3 Core Activation Drills You Can Use As A Workout Or Warm Up


Core Activation Drills


The three movements in this blog post compromises a very effective core activation drill that you can do anywhere.


The overall goal of this core circuit is to wake up the shoulders and hips, and to prepare the spine for movement.


If you’re a newbie to strength training, you can use it as a core workout.


If you’re more conditioned, this drill can better serve you as a warm up or activation circuit.


The days of working out and not warming up before are long gone.


If you’re serious about taking care of your body, then you should make warm ups an integral part of your training routine.


The Exercises


The following three exercises have something in common- they require you to be in a quadruped position.
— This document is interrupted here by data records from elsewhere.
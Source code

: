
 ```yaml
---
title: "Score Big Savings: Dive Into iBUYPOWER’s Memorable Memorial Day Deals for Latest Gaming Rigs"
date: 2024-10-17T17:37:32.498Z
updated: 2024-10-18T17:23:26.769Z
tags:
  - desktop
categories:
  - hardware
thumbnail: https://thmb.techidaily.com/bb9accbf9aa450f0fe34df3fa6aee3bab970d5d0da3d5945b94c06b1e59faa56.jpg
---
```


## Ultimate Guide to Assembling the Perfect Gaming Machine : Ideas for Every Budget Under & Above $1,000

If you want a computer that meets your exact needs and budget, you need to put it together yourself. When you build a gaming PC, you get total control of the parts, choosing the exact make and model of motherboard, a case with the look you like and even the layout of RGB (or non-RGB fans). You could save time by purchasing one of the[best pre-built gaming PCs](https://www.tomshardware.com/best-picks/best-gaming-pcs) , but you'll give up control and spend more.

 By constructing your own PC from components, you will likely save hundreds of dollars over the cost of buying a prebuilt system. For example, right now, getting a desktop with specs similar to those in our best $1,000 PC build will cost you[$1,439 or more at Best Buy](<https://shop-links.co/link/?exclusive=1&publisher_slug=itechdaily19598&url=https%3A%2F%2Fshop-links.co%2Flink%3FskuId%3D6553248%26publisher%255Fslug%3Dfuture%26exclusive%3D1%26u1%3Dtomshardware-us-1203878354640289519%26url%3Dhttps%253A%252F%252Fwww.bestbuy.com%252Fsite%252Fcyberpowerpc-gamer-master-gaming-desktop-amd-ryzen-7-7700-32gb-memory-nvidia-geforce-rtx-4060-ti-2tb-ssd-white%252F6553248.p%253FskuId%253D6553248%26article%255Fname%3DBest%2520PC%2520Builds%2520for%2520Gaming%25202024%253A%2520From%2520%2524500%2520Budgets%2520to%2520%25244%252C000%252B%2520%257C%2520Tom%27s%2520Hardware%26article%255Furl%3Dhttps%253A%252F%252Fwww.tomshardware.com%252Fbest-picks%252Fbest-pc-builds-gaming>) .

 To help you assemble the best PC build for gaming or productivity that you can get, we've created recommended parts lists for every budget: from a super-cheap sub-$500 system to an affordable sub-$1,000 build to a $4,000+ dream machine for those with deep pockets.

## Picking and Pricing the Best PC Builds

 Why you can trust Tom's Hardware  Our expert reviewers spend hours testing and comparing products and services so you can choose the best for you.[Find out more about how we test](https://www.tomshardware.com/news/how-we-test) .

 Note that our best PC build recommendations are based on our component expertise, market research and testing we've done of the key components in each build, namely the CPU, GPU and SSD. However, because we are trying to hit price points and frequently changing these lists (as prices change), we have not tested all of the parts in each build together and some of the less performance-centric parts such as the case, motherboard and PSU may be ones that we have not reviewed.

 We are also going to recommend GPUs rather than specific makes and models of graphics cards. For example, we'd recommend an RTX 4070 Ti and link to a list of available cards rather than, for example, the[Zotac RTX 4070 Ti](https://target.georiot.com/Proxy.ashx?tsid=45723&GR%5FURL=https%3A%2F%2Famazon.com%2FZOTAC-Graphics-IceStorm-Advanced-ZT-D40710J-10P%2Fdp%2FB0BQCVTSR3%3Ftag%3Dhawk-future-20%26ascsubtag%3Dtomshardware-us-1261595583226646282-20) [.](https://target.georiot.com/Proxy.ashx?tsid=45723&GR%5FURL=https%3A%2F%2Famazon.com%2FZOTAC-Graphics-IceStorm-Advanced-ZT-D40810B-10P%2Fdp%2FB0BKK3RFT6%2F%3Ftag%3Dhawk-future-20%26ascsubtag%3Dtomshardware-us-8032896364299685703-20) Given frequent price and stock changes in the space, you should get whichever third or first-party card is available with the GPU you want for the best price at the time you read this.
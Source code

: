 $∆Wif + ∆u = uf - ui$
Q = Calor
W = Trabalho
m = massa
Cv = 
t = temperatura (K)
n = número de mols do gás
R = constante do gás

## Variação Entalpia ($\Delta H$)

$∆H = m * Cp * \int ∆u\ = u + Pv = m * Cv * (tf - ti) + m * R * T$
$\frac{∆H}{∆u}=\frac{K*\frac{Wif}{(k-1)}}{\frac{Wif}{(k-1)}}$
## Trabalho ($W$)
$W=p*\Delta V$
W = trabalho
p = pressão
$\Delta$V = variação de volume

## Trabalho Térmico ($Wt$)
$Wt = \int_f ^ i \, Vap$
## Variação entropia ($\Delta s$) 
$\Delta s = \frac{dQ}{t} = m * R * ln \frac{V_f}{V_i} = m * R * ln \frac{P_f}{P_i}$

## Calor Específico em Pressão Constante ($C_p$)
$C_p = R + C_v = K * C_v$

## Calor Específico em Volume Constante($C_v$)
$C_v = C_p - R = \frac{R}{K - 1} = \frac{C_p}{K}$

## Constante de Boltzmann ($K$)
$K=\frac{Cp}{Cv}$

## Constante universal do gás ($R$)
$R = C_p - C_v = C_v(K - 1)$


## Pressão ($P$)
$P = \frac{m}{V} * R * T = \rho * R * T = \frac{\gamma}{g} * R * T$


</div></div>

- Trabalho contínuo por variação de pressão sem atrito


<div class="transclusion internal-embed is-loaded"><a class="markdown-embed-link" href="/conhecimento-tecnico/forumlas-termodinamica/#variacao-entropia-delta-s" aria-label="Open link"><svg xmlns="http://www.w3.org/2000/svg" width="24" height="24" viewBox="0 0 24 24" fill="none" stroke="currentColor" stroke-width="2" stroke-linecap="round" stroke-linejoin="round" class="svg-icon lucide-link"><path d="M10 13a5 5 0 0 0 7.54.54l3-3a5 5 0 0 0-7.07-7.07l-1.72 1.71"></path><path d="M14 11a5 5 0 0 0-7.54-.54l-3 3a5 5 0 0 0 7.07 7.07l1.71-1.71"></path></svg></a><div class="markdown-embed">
Quadruped refers to an animal or mammal that is four-footed.


So yes, you will be on all fours. A position that was once natural to us when we were kids playing on the ground. 



Quadruped Wall Taps With Resistance Bands



Get the most of this drill with the following tips:


  • Keep your spine in a neutral position. Don’t over arch your lower back and don’t round it either.
  • Keep your knees about inch or two away from the ground.
  • Make sure you don’t allow the band to bring your legs together.
  • Don’t shift your torso or hips as you reach the wall with your arm.
  • Don’t perform the exercise with haste.


Bird Dog


Get the most of this drill with the following tips:


  • Lift opposite limbs at the same time (arm and leg), and return them back to the ground at the same time as well.
  • Pause briefly at the top position.
  • Don’t rotate your hip outwards as you extend you leg. Your hips should be squared, facing the ground.




Contralateral Static Beast


I learned this exercise from Mike Fitch and his Animal Flow Bodyweight system.


Get the most of this drill with the following tips:


  • Lift opposite hand and foot off the ground at the same time. They should be about an inch or two away from the ground.
  • Keep a neutral spine.
  • Don’t hike your hip to one side or shift your torso.